Last week, I discussed the dire financial situation of the poorest countries. This week’s “summit for a new global financing pact” in Paris offers an opportunity to deal with this challenge. It also offers a chance of making the investments needed for a transition to a low-emissions economy.
This is the central point of a new paper by Avinash Persaud, who advised Prime Minister Mia Mottley of Barbados on the influential Bridgetown Agenda for the Reform of the Global Financial Architecture. In “Unblocking the green transformation in developing countries with a partial foreign exchange guarantee”, he analyses how to make sufficient affordable finance available for renewable energy projects in emerging and developing countries, an issue also considered in last year’s expert group report, Finance for Climate Action.

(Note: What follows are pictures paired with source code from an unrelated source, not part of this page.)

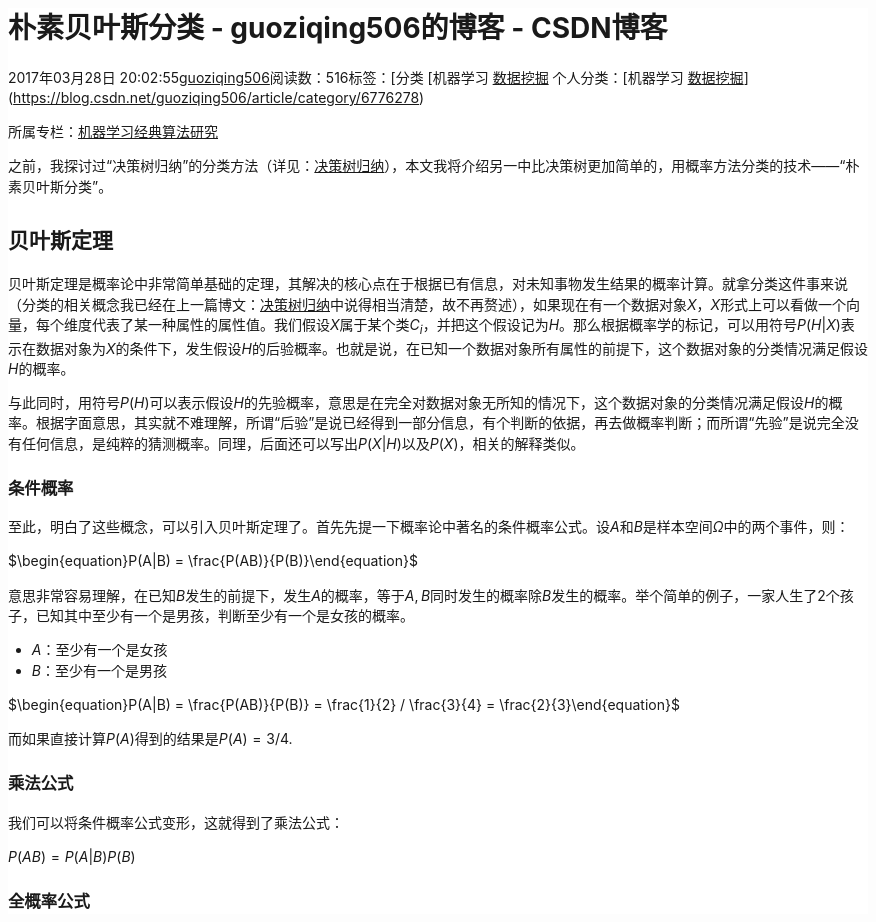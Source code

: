 # 朴素贝叶斯分类 - guoziqing506的博客 - CSDN博客





2017年03月28日 20:02:55[guoziqing506](https://me.csdn.net/guoziqing506)阅读数：516标签：[分类																[机器学习																[数据挖掘](https://so.csdn.net/so/search/s.do?q=数据挖掘&t=blog)
个人分类：[机器学习																[数据挖掘](https://blog.csdn.net/guoziqing506/article/category/6289196)](https://blog.csdn.net/guoziqing506/article/category/6776278)

所属专栏：[机器学习经典算法研究](https://blog.csdn.net/column/details/25189.html)





之前，我探讨过“决策树归纳”的分类方法（详见：[决策树归纳](http://blog.csdn.net/guoziqing506/article/details/65633770)），本文我将介绍另一中比决策树更加简单的，用概率方法分类的技术——“朴素贝叶斯分类”。

## 贝叶斯定理

贝叶斯定理是概率论中非常简单基础的定理，其解决的核心点在于根据已有信息，对未知事物发生结果的概率计算。就拿分类这件事来说（分类的相关概念我已经在上一篇博文：[决策树归纳](http://blog.csdn.net/guoziqing506/article/details/65633770)中说得相当清楚，故不再赘述），如果现在有一个数据对象$X$，$X$形式上可以看做一个向量，每个维度代表了某一种属性的属性值。我们假设$X$属于某个类$C_i$，并把这个假设记为$H$。那么根据概率学的标记，可以用符号$P(H|X)$表示在数据对象为$X$的条件下，发生假设$H$的后验概率。也就是说，在已知一个数据对象所有属性的前提下，这个数据对象的分类情况满足假设$H$的概率。

与此同时，用符号$P(H)$可以表示假设$H$的先验概率，意思是在完全对数据对象无所知的情况下，这个数据对象的分类情况满足假设$H$的概率。根据字面意思，其实就不难理解，所谓“后验”是说已经得到一部分信息，有个判断的依据，再去做概率判断；而所谓“先验”是说完全没有任何信息，是纯粹的猜测概率。同理，后面还可以写出$P(X|H)$以及$P(X)$，相关的解释类似。

### 条件概率

至此，明白了这些概念，可以引入贝叶斯定理了。首先先提一下概率论中著名的条件概率公式。设$A$和$B$是样本空间$\Omega$中的两个事件，则：



$\begin{equation}P(A|B) = \frac{P(AB)}{P(B)}\end{equation}$

意思非常容易理解，在已知$B$发生的前提下，发生$A$的概率，等于$A, B$同时发生的概率除$B$发生的概率。举个简单的例子，一家人生了2个孩子，已知其中至少有一个是男孩，判断至少有一个是女孩的概率。
- $A$：至少有一个是女孩
- $B$：至少有一个是男孩



$\begin{equation}P(A|B) = \frac{P(AB)}{P(B)} = \frac{1}{2} / \frac{3}{4} = \frac{2}{3}\end{equation}$

而如果直接计算$P(A)$得到的结果是$P(A) = 3/4$.

### 乘法公式

我们可以将条件概率公式变形，这就得到了乘法公式：



$\begin{equation}P(AB) = P(A|B)P(B)\end{equation}$

### 全概率公式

Over the past 270 years, Europe and North America have contributed more than 70 per cent of the stock of anthropogenic greenhouse gases. This has also exhausted almost all of the planet’s carbon budget. But today emerging and developing countries generate some 63 per cent of emissions, a share that is bound to grow. It follows that there must not only be huge cuts in emissions, but a huge part of those cuts, particularly relative to trend, must be made by emerging and developing countries. To achieve this, investment in the green transition in these countries (other than China) needs to reach some $2.4tn a year (6.5 per cent of gross domestic product) by 2030.